A new group, called the Jewish Refugee Action Network, was recently launched in Toronto and are challenging the federal government’s treatment of refugee claimants by lobbying for the repeal of laws that discourage asylum seekers from certain countries or alleged designated safe countries. Refugee reform has resulted in a steep decline of refugee claimants despite rising numbers globally and vociferous criticism by many human rights organizations.
But as in all things it is instructive to take a look back and take lessons from the past. In 1908 Wilfrid Laurier’s Federal Government made an important amendment to the Immigration Act of 1906. The amendment was in response to then Deputy Minister of Labour Mackenzie King’s findings that an undesirable Oriental influx was attributable to high immigration from Hawaii. He recommended that Ottawa should severely limit the admission of Japanese newcomers as well as new settlers from India. As such in 1908 the “continuous journey regulation” came into effect and remained until 1947–thirty nine years.
Pursuant to this regulation all intended immigrants to Canada were required to travel to Canada by continuous passage from their country of origin or citizenship on a through ticket purchased in the said country. Since no shipping company offered direct services from India to Canada or from Hawaii to Canada both Indian and Japanese immigration were eliminated.

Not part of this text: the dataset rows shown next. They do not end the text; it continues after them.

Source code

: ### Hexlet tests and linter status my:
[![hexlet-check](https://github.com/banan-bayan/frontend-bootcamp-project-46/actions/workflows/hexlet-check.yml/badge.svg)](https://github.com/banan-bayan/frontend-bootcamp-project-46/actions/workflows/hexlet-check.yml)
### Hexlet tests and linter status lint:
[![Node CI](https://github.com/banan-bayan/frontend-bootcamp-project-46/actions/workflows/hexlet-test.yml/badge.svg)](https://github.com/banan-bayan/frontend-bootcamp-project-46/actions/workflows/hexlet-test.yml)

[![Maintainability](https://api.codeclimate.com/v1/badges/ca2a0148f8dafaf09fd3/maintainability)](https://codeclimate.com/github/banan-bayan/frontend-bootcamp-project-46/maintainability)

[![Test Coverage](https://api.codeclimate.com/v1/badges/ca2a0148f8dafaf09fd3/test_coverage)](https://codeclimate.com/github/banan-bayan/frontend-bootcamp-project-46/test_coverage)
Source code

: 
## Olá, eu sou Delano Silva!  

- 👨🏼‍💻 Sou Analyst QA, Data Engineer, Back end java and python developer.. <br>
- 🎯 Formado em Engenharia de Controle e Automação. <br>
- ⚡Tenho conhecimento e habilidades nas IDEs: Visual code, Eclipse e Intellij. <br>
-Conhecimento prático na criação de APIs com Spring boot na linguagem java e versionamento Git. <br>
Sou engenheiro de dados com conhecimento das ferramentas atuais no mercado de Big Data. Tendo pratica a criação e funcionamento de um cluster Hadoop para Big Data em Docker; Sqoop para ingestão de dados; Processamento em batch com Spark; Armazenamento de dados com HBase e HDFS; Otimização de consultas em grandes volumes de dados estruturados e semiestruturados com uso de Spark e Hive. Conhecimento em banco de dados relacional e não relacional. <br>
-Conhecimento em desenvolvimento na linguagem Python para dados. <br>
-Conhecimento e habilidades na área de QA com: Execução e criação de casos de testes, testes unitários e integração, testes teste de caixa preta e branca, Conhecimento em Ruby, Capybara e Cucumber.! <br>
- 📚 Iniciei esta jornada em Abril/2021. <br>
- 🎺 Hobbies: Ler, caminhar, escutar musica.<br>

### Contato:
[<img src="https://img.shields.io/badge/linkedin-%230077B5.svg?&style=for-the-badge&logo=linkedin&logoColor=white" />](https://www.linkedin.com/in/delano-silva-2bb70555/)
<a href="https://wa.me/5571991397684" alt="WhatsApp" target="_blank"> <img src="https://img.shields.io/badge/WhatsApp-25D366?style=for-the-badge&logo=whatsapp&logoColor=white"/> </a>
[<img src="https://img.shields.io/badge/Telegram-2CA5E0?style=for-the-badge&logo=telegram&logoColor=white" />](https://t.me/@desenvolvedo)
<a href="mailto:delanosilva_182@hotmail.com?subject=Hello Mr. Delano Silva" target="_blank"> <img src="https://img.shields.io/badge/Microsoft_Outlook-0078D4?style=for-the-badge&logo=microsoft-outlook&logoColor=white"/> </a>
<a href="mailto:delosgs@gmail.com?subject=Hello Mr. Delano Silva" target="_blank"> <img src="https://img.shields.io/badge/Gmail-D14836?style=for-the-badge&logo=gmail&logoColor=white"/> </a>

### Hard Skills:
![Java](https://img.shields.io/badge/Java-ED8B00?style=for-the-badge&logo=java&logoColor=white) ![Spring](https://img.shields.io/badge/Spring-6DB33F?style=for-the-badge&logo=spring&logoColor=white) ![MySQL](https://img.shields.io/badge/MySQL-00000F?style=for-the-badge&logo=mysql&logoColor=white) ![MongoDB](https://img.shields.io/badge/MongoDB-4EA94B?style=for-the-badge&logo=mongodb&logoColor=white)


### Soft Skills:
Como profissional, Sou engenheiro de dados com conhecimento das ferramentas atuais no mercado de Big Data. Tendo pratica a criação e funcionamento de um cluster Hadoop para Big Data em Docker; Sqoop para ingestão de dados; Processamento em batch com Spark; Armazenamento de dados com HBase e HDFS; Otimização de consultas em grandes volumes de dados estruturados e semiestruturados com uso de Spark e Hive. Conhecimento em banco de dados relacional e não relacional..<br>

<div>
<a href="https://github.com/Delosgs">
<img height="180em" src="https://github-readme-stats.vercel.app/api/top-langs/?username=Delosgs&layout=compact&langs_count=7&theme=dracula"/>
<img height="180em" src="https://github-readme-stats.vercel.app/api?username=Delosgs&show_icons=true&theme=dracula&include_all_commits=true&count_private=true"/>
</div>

The regulation did not go unchallenged. The most notable challenge to the continuous journey regulation is known as the Komagata Maru incident on May 23rd, 1914 when 376 East Indians (including 22 landed immigrants of Canada) arrived in Vancouver in the Komagata Maru steamer. In the end, after weeks of depriving the passengers of food and water and a test case before an Immigration Board of Enquiry all except the returning residents were redirected to India found in violation of the continuous journey regulation. Although exceptions over the thirty nine years were permitted the legislation is a significant blight on Canada’s immigration history. There have also been horrible examples of turning away persons in need of our protection including Jewish migrants fleeing Nazi Germany
In 2013 we are now faced with the potential of returning individuals to death or torture on the basis of a technical, expedient and emotionless application of this new legislation that focuses on process and country rather than the individual. Although officers may be operating lawfully the loss of human lives may still result. If immigration and refugee history has taught us one lesson, the law should never lose sight that it manages humans. Our history is riddled with painful examples where efficiency or at times nefarious racially motivated legislation trounced human rights and led to death and torture of innocent people looking to Canada for help. I can only hope that it will not take Canada thirty-nine years to reconsider.